## Assignment
Count the lines below holding "Team" and answer with that number only.

[Dataset records]
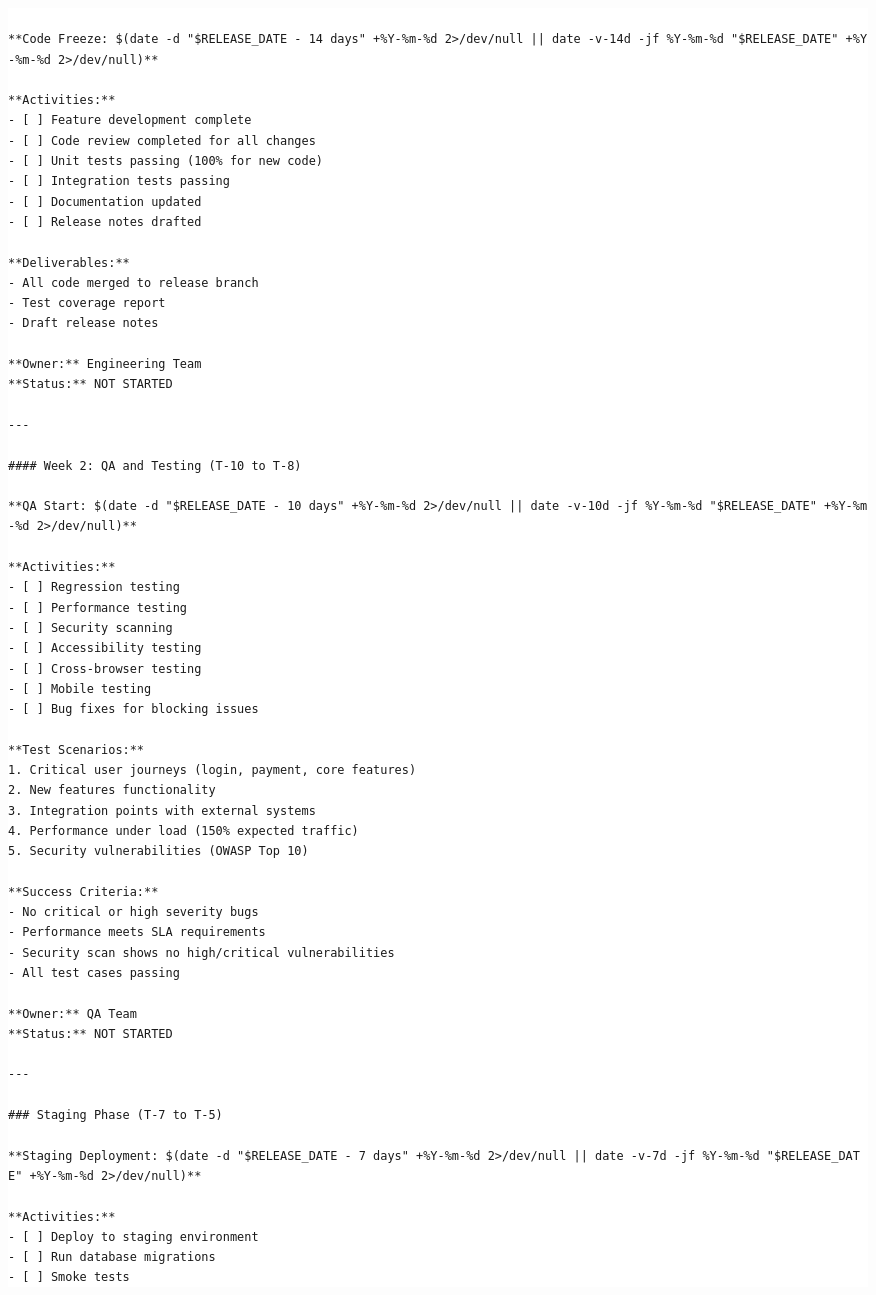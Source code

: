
 ```

**Code Freeze: $(date -d "$RELEASE_DATE - 14 days" +%Y-%m-%d 2>/dev/null || date -v-14d -jf %Y-%m-%d "$RELEASE_DATE" +%Y-%m-%d 2>/dev/null)**

**Activities:**
- [ ] Feature development complete
- [ ] Code review completed for all changes
- [ ] Unit tests passing (100% for new code)
- [ ] Integration tests passing
- [ ] Documentation updated
- [ ] Release notes drafted

**Deliverables:**
- All code merged to release branch
- Test coverage report
- Draft release notes

**Owner:** Engineering Team
**Status:** NOT STARTED

---

#### Week 2: QA and Testing (T-10 to T-8)

**QA Start: $(date -d "$RELEASE_DATE - 10 days" +%Y-%m-%d 2>/dev/null || date -v-10d -jf %Y-%m-%d "$RELEASE_DATE" +%Y-%m-%d 2>/dev/null)**

**Activities:**
- [ ] Regression testing
- [ ] Performance testing
- [ ] Security scanning
- [ ] Accessibility testing
- [ ] Cross-browser testing
- [ ] Mobile testing
- [ ] Bug fixes for blocking issues

**Test Scenarios:**
1. Critical user journeys (login, payment, core features)
2. New features functionality
3. Integration points with external systems
4. Performance under load (150% expected traffic)
5. Security vulnerabilities (OWASP Top 10)

**Success Criteria:**
- No critical or high severity bugs
- Performance meets SLA requirements
- Security scan shows no high/critical vulnerabilities
- All test cases passing

**Owner:** QA Team
**Status:** NOT STARTED

---

### Staging Phase (T-7 to T-5)

**Staging Deployment: $(date -d "$RELEASE_DATE - 7 days" +%Y-%m-%d 2>/dev/null || date -v-7d -jf %Y-%m-%d "$RELEASE_DATE" +%Y-%m-%d 2>/dev/null)**

**Activities:**
- [ ] Deploy to staging environment
- [ ] Run database migrations
- [ ] Smoke tests
```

## Answer to this exercise
2